I like to think I’m a good friend. I’m not great at keeping staying in touch daily, weekly or even monthly with people, but I am ALWAYS around to pick up the phone if someone calls, or respond when someone messages. I may not be the initiator, but I am loyal and reliably ‘there’. I will laugh with you, I will crack jokes to make you smile, I’ll listen to your tears, and celebrate your joys. All this to say that even though I’m struggling with infertility… I’ll still jump up and down with you if you finally get pregnant, or if you’re excited for your 5th kid.
A while ago (about 3.5 years), my brother and his wife called me to tell me they were pregnant.
There was hesitation in his voice, there was pause of how to tell me, everything that was said was thought out with an ever-present uncertainty of how I would react. I remember the conversation clearly. He cared about my feelings. He was walking on eggshells. There was a clear sense of relief when I reacted with utter joy and excitement. I was going to be an Aunt (again.. but this time it was my brother, not my sister-in-law) and I was thrilled.
I remember it so clearly because it meant so much to me that they were worried about me and my feelings, but it also hurt a little, that they thought I would be anything but happy. I realized with this infertility bullsh$&t, that I’m even more excited and happy for my friends and family who are having kids. Why? Because I know what a struggle it can be.
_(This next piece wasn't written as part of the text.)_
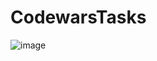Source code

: # CodewarsTasks

![image](https://github.com/user-attachments/assets/e6d0c310-7d88-417b-8716-2f80f636861d)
I know what a heartache it can be. I know how much pain, sadness, guilt and crushing disappointment, trying to have children can be.
Now having said that…baby showers…
I have gone to a couple since I found out I couldn’t have children. They’re hard on me. REALLY hard on me. I don’t know what it is, but it is not healthy for me. I also feel like I’m bringing everyone else down because I can’t seem to ‘get into the spirit’… so I’ve decided that, for my own mental health, I shouldn’t go to baby showers. Trust me, I LOVE buying my nieces and nephews (official or not) all the cute things, and I will 100% spoil your children (that’s my job as Aunt), but if I don’t RSVP “yes” to your baby shower, please know it’s not because I’m not happy for you, and it’s not that I don’t want to give you all the cute things… it’s simply a line I’ve had to draw for my own mental health.
So to all my friends, family, friends of friends, friends of family…I love you and am happy for you.
Happier than I can express. I’m THRILLED for you and the adventure you’re taking on. Do not hesitate to call me or tell me. I will be the FIRST person to jump up and down with you…. to toast with a glass of scotch to you… I’m even willing to drink yours for you too! I will absolutely be 100% in your corner. My joy and love for you trumps any pain or jealousy that may spring up.